14. Apparatus according to claim 13, wherein the light energy delivered is of a wavelength substantially in the range 200-400nm.

15. Apparatus according to claim 13 or claim 14, wherein the apparatus is controllable to deliver the light energy in the form of a pulse of light (pulse event) 16. Apparatus according to any of claims 13 to 15, wherein the apparatus includes means to adjust and/or limit the pulse repetition rate of successive light pulse events, and/or the duration of a light pulse event, and/or the intensity of the light delivered.

17. Apparatus according to any of claims 13 to 16, wherein the light energy delivery means includes a manual trigger for initiating light delivery when the delivery head is positioned to the user's satisfaction.

18. Apparatus according to any of claims 13 to 17, wherein means is provided for selectively adjusting the intensity of the light delivered.

19. Apparatus according to any of claims 13 to 18, wherein the light energy delivery means comprises electrical gas discharge device.

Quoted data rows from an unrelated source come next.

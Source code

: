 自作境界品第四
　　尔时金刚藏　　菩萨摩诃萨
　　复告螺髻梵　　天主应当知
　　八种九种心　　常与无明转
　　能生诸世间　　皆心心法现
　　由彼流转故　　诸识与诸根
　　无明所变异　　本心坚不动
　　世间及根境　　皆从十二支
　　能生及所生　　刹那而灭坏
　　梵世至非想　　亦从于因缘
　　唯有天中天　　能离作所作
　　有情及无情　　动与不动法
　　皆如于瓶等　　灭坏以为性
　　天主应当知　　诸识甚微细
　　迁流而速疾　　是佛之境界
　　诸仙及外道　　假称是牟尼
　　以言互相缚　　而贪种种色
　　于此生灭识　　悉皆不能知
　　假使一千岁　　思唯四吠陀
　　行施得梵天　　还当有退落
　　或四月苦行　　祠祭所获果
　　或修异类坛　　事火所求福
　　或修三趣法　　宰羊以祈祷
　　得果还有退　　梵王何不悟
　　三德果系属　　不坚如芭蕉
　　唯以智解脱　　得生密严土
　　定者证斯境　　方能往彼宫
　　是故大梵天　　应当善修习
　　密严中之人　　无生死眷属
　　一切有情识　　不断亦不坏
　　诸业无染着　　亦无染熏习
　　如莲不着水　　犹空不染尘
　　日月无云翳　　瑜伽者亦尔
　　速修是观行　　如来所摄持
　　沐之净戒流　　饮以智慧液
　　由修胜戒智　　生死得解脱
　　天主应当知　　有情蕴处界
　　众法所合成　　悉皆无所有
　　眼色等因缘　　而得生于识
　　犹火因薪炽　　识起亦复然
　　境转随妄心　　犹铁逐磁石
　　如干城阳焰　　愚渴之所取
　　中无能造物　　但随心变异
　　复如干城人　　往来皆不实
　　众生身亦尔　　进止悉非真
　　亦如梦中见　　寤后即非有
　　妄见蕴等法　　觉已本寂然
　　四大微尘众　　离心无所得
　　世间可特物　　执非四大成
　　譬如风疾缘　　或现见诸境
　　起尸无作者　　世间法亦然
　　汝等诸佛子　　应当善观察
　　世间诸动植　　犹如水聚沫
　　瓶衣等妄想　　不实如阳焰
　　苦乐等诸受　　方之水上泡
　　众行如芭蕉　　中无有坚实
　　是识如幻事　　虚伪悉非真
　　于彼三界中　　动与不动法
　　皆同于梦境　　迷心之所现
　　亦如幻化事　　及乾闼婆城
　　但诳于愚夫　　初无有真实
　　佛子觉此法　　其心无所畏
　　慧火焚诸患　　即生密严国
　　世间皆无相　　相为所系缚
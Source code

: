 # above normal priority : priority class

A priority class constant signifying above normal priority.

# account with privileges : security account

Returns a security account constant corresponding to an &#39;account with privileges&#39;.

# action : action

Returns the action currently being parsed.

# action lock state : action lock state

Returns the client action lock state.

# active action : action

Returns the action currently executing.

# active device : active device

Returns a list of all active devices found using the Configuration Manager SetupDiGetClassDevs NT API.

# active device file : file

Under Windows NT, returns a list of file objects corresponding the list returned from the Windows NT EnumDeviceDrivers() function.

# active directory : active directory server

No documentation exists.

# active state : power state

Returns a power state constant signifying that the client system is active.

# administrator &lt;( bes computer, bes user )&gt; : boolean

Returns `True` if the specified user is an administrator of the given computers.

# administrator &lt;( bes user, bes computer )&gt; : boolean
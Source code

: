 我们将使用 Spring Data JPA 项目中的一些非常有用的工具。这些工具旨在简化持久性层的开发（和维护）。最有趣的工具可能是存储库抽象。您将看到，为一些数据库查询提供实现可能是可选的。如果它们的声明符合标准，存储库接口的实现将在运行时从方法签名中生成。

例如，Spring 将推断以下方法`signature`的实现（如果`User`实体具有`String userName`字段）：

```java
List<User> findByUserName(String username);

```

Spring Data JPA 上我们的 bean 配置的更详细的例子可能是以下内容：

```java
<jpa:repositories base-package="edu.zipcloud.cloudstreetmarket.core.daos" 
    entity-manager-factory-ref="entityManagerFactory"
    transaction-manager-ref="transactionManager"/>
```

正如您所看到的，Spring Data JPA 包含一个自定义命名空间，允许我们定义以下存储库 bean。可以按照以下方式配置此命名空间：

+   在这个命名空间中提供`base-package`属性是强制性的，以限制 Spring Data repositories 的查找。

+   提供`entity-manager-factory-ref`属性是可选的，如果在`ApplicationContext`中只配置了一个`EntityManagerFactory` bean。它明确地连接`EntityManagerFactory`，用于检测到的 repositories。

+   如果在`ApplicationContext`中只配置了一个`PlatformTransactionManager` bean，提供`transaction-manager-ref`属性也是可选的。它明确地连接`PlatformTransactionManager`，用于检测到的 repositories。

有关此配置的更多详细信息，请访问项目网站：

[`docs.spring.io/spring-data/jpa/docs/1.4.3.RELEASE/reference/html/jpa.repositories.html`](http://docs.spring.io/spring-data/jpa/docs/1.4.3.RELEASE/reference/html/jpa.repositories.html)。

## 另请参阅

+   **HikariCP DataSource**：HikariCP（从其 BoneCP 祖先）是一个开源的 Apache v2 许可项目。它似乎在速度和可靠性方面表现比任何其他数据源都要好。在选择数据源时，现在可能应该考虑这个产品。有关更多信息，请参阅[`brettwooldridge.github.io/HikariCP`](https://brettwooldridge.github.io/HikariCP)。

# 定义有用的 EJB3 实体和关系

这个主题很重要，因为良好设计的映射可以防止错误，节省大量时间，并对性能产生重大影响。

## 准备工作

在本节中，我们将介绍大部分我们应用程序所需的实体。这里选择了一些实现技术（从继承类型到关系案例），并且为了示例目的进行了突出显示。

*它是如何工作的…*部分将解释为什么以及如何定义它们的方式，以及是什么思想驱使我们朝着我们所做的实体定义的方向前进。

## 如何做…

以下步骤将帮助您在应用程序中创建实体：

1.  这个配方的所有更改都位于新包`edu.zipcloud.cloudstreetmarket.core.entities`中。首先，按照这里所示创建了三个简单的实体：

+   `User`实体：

20. Apparatus according to any of claims 13 to 19, wherein the apparatus includes a reflector arranged to direct emitted light in a predetermined direction.

21. Apparatus according to any of claims 13 to 20, wherein the apparatus comprises: i) a light energy delivery head including an electrically operable light emitting element; ii) a base unit remote from the delivery head, the base unit including electrical power supply for the light emitting element of the delivery head; and iii) a flexible umbilical extending between the base unit and the delivery head permitting connection of the delivery head to the base unit.

22. A method substantially as herein described with reference to the accompanying drawings.

23. Apparatus substantially as herein described with reference to the accompanying drawings.